D'autres sont à la fromagerie, au poulailler, ou encore aux fourneaux, pour préparer le repas du midi. « Le contact avec la nature, c'est ce qui manque le plus en prison », confie Manu, ici depuis quatre mois.

Depuis 2001, la ferme de Moyembrie, dans l'Aisne, accueille des détenus dans le cadre d'un placement extérieur en aménagement de peine, avant leur libération définitive. Ce type de placement demeure très marginal en France.
En mars 2019, il ne concernait que 609 personnes pour 71 037 détenus incarcérés et 11 202 bracelets électroniques. Mais la réforme de la justice du 23 mars 2019 prévoit de le développer en vue de favoriser la réinsertion.
La prison conduit à 60 % de récidive dans les 5 ans
Lara Védovelli, responsable des relations avec les prisons
« L a prison conduit à 60 % de récidive dans les 5 ans, car sans accompagnement social la marche à monter pour se réinsérer est trop haute, rappelle Lara Védovelli, responsable des relations avec les prisons à la ferme. Le rôle de notre structure est justement de préparer la sortie, de les aider à rebâtir un projet de vie après la prison, laquelle désocialise et renforce l'exclusion ».
Travaux agricoles
La ferme dispose de 20 places en chantier d'insertion. Accueillis pour 9 mois en moyenne, après de longues peines pour la plupart, les détenus - appelés ici « résidents » - y sont salariés à temps partiel (1) et logés en chambres individuelles. Le matin, ils participent aux travaux agricoles. Ils consacrent l'après-midi à leur projet personnel.

Prendre soin du vivant
La ferme produit chaque semaine 120 à 150 paniers bio, ainsi que des œufs et du fromage, distribués dans six Amap.
« L'agriculture est un bon support d'insertion, ils voient qu'ils sont capables de prendre soin du vivant et peuvent rapidement percevoir le fruit de leur travail, souligne Rémi Petit, encadrant fromagerie. C'est une activité qui a du sens et qui redonne confiance ». Et cette production permet à l'association d'avoir 25 % de recettes propres.
Sept encadrants permanents
Les résidents sont accompagnés par sept encadrants permanents, avec lesquels ils partagent le travail, mais aussi la vie quotidienne et des activités à l'extérieur. Les repas du midi sont pris en commun et tout est décidé collectivement lors de réunions hebdomadaires.
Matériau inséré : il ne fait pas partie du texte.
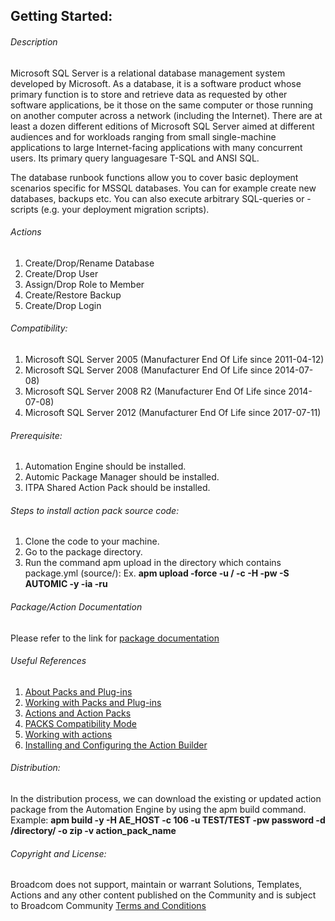 ## Getting Started:


###### Description
 
 Microsoft SQL Server is a relational database management system developed by Microsoft. As a database, it is a software product whose primary function is to store and retrieve data as requested by other software applications, be it those on the same computer or those running on another computer across a network (including the Internet). There are at least a dozen different editions of Microsoft SQL Server aimed at different audiences and for workloads ranging from small single-machine applications to large Internet-facing applications with many concurrent users. Its primary query languagesare T-SQL and ANSI SQL.

 The database runbook functions allow you to cover basic deployment scenarios specific for MSSQL databases.
 You can for example create new databases, backups etc. You can also execute arbitrary SQL-queries or -scripts (e.g. your deployment migration scripts).

###### Actions
 
 1. Create/Drop/Rename Database
 2. Create/Drop User
 3. Assign/Drop Role to Member
 4. Create/Restore Backup
 5. Create/Drop Login
 
 ###### Compatibility:
 
 1. Microsoft SQL Server 2005 (Manufacturer End Of Life since 2011-04-12)
 2. Microsoft SQL Server 2008 (Manufacturer End Of Life since 2014-07-08)
 3. Microsoft SQL Server 2008 R2 (Manufacturer End Of Life since 2014-07-08)
 4. Microsoft SQL Server 2012 (Manufacturer End Of Life since 2017-07-11)


###### Prerequisite:

1. Automation Engine should be installed.
2. Automic Package Manager should be installed.
3. ITPA Shared Action Pack should be installed. 

###### Steps to install action pack source code:

1. Clone the code to your machine.
2. Go to the package directory.
3. Run the command apm upload in the directory which contains package.yml (source/):
Ex. **apm upload -force -u <Name>/<Department> -c <Client-id> -H <Host> -pw <Password> -S AUTOMIC -y -ia -ru**

###### Package/Action Documentation

Please refer to the link for [package documentation](source/ae/DOCUMENTATION/PCK.AUTOMIC_MSSQL.PUB.DOC.xml)


###### Useful References

1. [About Packs and Plug-ins](https://docs.automic.com/documentation/webhelp/english/AA/12.3/DOCU/12.3/Automic%20Automation%20Guides/help.htm#PluginManager/PM_AboutPacksandPlugins.htm?Highlight=Action%20packs)
2. [Working with Packs and Plug-ins](https://docs.automic.com/documentation/webhelp/english/AA/12.3/DOCU/12.3/Automic%20Automation%20Guides/help.htm#PluginManager/PM_WorkingWith.htm#link10)
3. [Actions and Action Packs](https://docs.automic.com/documentation/webhelp/english/AA/12.3/DOCU/12.3/Automic%20Automation%20Guides/help.htm#_Common/ReleaseHighlights/RH_Plugin_PackageManager.htm?Highlight=Action%20packs)
4. [PACKS Compatibility Mode](https://docs.automic.com/documentation/webhelp/english/AA/12.3/DOCU/12.3/Automic%20Automation%20Guides/help.htm#AWA/Variables/UC_CLIENT_SETTINGS/UC_CLIENT_PACKS_COMPATIBILITY_MODE.htm?Highlight=Action%20packs)
5. [Working with actions](https://docs.automic.com/documentation/webhelp/english/AA/12.3/DOCU/12.3/Automic%20Automation%20Guides/help.htm#ActionBuilder/AB_WorkingWith.htm#link4)
6. [Installing and Configuring the Action Builder](https://docs.automic.com/documentation/webhelp/english/AA/12.3/DOCU/12.3/Automic%20Automation%20Guides/help.htm#ActionBuilder/install_configure_plugins_AB.htm?Highlight=Action%20packs)

###### Distribution: 

In the distribution process, we can download the existing or updated action package from the Automation Engine by using the apm build command.
Example: **apm build -y -H AE_HOST -c 106 -u TEST/TEST -pw password -d /directory/ -o zip -v action_pack_name**
			
			
###### Copyright and License: 

Broadcom does not support, maintain or warrant Solutions, Templates, Actions and any other content published on the Community and is subject to Broadcom Community [Terms and Conditions](https://community.broadcom.com/termsandconditions)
Ce cadre familial et collectif est l'autre pilier du projet : « On leur propose un toit et du lien social, c'est important dans le processus de réinsertion, et on mise sur l'effet porteur et stimulant du collectif », poursuit Rémi Petit. Pas si simple cependant quand on sort de détention.
Ici, les relations reposent sur le respect et la confiance mutuels
Simon Jacquart, encadrant maraîcher
« En prison ils étaient habitués à la violence et la loi du plus fort, alors qu'ici les relations reposent sur le respect et la confiance mutuels. Ce changement total de posture n'est pas évident », souligne Simon Jacquart, encadrant maraîcher.
Le soir et le week-end, les résidents s'organisent par eux-mêmes avec l'aide du veilleur. « La vie collective, c'est le plus compliqué », confirme Manu.
« On doit s'assurer de leur motivation au moment de l'admission, car il y a des contraintes et des règles de vie à respecter, souligne Margareth Bruneel, chargée de l'accompagnement social. Ça reste une prison de 20 hectares sans barreaux, il faut que le projet leur corresponde ».

Un long processus
Les candidats adressent une demande à la ferme via le service pénitentiaire d'insertion et de probation (Spip), ils sont vus en détention par des bénévoles qui leur présentent le projet, puis ils viennent passer une journée à la ferme pour rencontrer les encadrants. Et le juge décide in fine.
Le processus peut être long. « On demande qu'il reste au moins un an avant la sortie, pour avoir le temps de l'accompagnement », ajoute Margareth Bruneel.
Pendant les 15 premiers jours, on n'arrive pas à dormir
Manu, résident de la ferme
La plupart des résidents sont isolés et en situation de précarité. À leur arrivée ils commencent par se poser, se racheter un téléphone et renouer des liens familiaux. Ils disposent de chambres spacieuses, d'une salle de sport, d'instruments de musique et d'un immense terrain alentour.
« Pendant les 15 premiers jours on n'arrive pas à dormir, il paraît que c'est l'absence de bruit, confie Manu. Après 9 ans au placard, on a perdu certains réflexes : l'administratif, le travail ».

Privilégier l'autonomie
Margareth Bruneel, seule travailleuse sociale de l'équipe, accompagne les démarches d'insertion : « Souvent ils n'ont pas de carte d'identité, pas de CMU, pas de feuille d'impôts, il faut tout refaire. On les aide mais on privilégie l'autonomie. Ceux qui ont le permis peuvent prendre un véhicule de la ferme pour se rendre à des rendez-vous ».
Les résidents ne sont autorisés à sortir seuls du périmètre de la ferme que pour les démarches d'insertion et de soins.
Des responsabilités
Une fois posés, ils peuvent prendre des responsabilités dans le travail. Patrice s'occupe de la fabrication du fromage de chèvre, il a acquis un savoir-faire dont il est très fier. En blouse blanche, il explique en détail le tank, la présure, l'acidité, les temps d'affinage.
« Rémi m'a formé, on s'entend très bien », confie-t-il. « On n'est pas toujours derrière eux, ils doivent être assez matures pour se motiver tout seuls, note Simon Jacquart. C'est plus dur avec certains jeunes qui n'ont jamais travaillé ».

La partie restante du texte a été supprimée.